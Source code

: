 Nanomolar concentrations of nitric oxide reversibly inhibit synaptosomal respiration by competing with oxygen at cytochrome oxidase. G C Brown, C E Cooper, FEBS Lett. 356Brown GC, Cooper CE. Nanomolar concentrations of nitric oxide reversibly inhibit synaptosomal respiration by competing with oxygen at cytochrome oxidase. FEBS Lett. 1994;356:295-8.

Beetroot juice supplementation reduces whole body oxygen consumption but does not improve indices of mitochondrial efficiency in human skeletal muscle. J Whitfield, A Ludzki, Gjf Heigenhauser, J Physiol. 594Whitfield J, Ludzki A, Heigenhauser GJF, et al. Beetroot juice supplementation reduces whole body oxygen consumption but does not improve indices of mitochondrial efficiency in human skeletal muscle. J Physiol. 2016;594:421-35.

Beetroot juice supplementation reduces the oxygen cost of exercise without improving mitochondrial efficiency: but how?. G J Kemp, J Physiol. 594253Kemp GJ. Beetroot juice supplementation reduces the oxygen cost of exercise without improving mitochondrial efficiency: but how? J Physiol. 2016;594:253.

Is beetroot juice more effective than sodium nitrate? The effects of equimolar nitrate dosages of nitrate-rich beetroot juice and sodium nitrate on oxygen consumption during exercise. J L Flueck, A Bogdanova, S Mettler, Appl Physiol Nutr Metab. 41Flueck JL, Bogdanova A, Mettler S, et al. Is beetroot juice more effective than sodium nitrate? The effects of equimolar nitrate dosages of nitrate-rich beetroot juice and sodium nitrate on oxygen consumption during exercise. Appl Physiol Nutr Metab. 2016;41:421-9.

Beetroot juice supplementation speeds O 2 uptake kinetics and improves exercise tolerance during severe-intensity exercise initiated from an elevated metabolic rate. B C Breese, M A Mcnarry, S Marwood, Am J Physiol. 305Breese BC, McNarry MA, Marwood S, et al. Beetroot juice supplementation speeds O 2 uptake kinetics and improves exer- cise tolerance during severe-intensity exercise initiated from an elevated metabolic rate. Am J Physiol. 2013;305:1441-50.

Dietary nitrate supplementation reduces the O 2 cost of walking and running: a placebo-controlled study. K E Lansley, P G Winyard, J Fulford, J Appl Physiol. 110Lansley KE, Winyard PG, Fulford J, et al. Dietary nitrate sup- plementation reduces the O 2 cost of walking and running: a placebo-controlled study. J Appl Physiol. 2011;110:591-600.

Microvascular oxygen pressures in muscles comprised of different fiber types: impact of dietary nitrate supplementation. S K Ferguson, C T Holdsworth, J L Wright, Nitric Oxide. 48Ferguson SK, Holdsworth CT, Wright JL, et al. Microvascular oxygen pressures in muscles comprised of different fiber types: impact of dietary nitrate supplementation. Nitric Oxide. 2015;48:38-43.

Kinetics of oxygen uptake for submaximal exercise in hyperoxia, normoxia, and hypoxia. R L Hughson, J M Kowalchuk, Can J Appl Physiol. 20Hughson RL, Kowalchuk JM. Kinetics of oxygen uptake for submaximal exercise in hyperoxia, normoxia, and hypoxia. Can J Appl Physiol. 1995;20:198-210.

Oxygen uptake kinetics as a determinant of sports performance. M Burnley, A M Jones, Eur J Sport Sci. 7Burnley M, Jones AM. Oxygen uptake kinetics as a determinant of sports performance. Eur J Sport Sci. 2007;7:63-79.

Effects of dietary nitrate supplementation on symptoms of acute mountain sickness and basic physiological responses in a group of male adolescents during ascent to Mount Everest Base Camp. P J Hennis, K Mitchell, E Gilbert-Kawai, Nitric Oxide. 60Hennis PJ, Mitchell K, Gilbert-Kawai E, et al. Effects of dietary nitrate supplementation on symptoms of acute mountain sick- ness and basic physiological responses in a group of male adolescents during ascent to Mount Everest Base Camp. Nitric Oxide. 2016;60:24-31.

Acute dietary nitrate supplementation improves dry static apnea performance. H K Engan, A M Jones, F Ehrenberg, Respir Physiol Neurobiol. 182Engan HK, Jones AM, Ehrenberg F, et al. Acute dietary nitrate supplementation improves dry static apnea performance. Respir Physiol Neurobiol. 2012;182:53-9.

——————————

> YOUR INSTRUCTIONS
Of all the entries above, retype exactly the lines from the line with "J Physiol. 2013;305:1441-50." to the line with "Dietary nitrate supplementation reduces", both included, and no others.

> EXERCISE ANSWER
Beetroot juice supplementation speeds O 2 uptake kinetics and improves exercise tolerance during severe-intensity exercise initiated from an elevated metabolic rate. B C Breese, M A Mcnarry, S Marwood, Am J Physiol. 305Breese BC, McNarry MA, Marwood S, et al. Beetroot juice supplementation speeds O 2 uptake kinetics and improves exer- cise tolerance during severe-intensity exercise initiated from an elevated metabolic rate. Am J Physiol. 2013;305:1441-50.

Dietary nitrate supplementation reduces the O 2 cost of walking and running: a placebo-controlled study. K E Lansley, P G Winyard, J Fulford, J Appl Physiol. 110Lansley KE, Winyard PG, Fulford J, et al. Dietary nitrate sup- plementation reduces the O 2 cost of walking and running: a placebo-controlled study. J Appl Physiol. 2011;110:591-600.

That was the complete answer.